By contrast, previous studies reported by Berliner et al [39] have shown that introduction of a 5 or 6 mm electrode into the scala tympani has very little chance of eliminating any residual hearing. On page 73 of the cited reference, they wrote:

The issue of possible damage to residual hearing has also been raised as a concern in the implantation of children. This has been evaluated by Dye et al. The records of 134 children implanted with the 3M/House single-channel cochlear implant at the House Ear Institute as of April 1987 were searched for any cases with measurable unaided pre-operative responses at or beyond 1000 Hz. Only 9 patients met this criterion of residual hearing, and post-implant data were available for 6 of them. A change in hearing was defined as greater than 5 dB. For 5 of the 6 children, no significant changes were observed at any frequency. One child had an increase of 6 dB at one frequency only (500 Hz) in both ears, post-implant. Thus, there is no evidence that the short 6 mm electrode used in the 3M/House implant will necessarily destroy residual hearing that might be present in a child receiving this implant.

In sum, the use of long electrodes in cochlear implants endangers and can often destroy the very capacity these implants are now meant to replace or which in the future they would supplement. This is the tragic irony: even if we wish to assert that there is, as yet, some subtle tonotopic effect which our tests have not revealed, current designs of long electrodes destroy the very structures they purport to stimulate.

The risks of surgery

One of the results of the space program is considerable information regarding the reliability of electronic assemblies. It is thus now well-known that each additional part added to such an assembly imposes an additional risk of failure. One practical consequence that we might expect is that complex internal hardware would be subject to a higher failure rate. This implies that our electrode designs must be as simple as possible, so that there are fewer parts to wear out or break, since whenever internal hardware fails, it must be explanted and a new electrode set implanted, necessitating surgery, with all its consequent risks.

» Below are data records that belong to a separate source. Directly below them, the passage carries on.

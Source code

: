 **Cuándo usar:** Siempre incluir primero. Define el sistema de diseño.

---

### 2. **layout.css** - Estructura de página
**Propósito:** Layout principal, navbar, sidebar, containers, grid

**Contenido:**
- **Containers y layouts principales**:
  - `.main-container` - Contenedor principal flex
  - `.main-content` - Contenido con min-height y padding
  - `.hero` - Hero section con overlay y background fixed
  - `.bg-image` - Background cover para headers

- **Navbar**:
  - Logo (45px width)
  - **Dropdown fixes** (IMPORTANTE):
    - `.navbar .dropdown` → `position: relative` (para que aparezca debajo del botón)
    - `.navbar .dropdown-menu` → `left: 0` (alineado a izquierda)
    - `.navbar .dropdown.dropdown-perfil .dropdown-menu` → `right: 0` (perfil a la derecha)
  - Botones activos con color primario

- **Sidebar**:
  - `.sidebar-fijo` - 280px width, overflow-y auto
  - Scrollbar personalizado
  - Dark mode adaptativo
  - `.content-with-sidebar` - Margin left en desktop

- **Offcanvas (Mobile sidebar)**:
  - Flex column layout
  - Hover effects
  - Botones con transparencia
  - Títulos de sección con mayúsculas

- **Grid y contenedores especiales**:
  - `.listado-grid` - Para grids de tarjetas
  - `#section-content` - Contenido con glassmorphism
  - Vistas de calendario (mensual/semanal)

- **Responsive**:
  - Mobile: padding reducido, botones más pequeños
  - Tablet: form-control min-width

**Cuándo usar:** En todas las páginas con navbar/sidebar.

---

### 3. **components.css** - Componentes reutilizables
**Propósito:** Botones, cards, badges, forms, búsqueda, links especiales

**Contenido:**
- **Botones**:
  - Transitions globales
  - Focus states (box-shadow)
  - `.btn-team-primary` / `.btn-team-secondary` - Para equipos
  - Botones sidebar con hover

I am not aware of any data which has been published on the failure rate of the Nucleus 22 channel device, but several years ago the failure rate of the 22 channel system was reported at 2%. At the meeting on children's cochlear implants held in New York February 4th and 5th of 1994, the failure rate was stated to have increased to 8%.

The risk of surgery is also imposed with complex internal hardware whenever this complexity is the result of a close coupling between the theory of the processor and the design of the internal hardware. New processing schemes, in that instance, would require new internal hardware. Because of the primitive state of our knowledge, today's best internal hardware designs must be those which would accept almost any conceivable signal over the 50-100 year life of the implant.

Inescapable conclusions

If long electrodes do not and cannot serve the purpose intended by the tonotopic theory of stimulation, there is no reason to use them. If, further, they cause damage to the cochlea and its structures, then there are important reasons not to use them. "First do no harm." Under what circumstances is it permissible to permanently destroy something so valuable as the sensation of hearing, when no demonstrated benefit results?

Of course, before this information was available, it could not be said that this destruction was culpable; but now we know, and this knowledge has removed our innocence and made us liable. The future, and indeed our patients, will judge us on that basis.

In fact, in spite of this knowledge, we may have to continue implanting long electrodes in implant patients for the time being because of the lack of immediate alternatives. And for those who are profoundly deaf, it should be clear any implant is the better of two options.

In sum, short electrodes are today's design of choice: they are neither complex nor strongly tied to any particular processing scheme, and they guard cochlear structures and residual hearing. Based on the evidence available to us, we can now assert that long electrode designs are yesterday's solution, and should be discarded for future designs.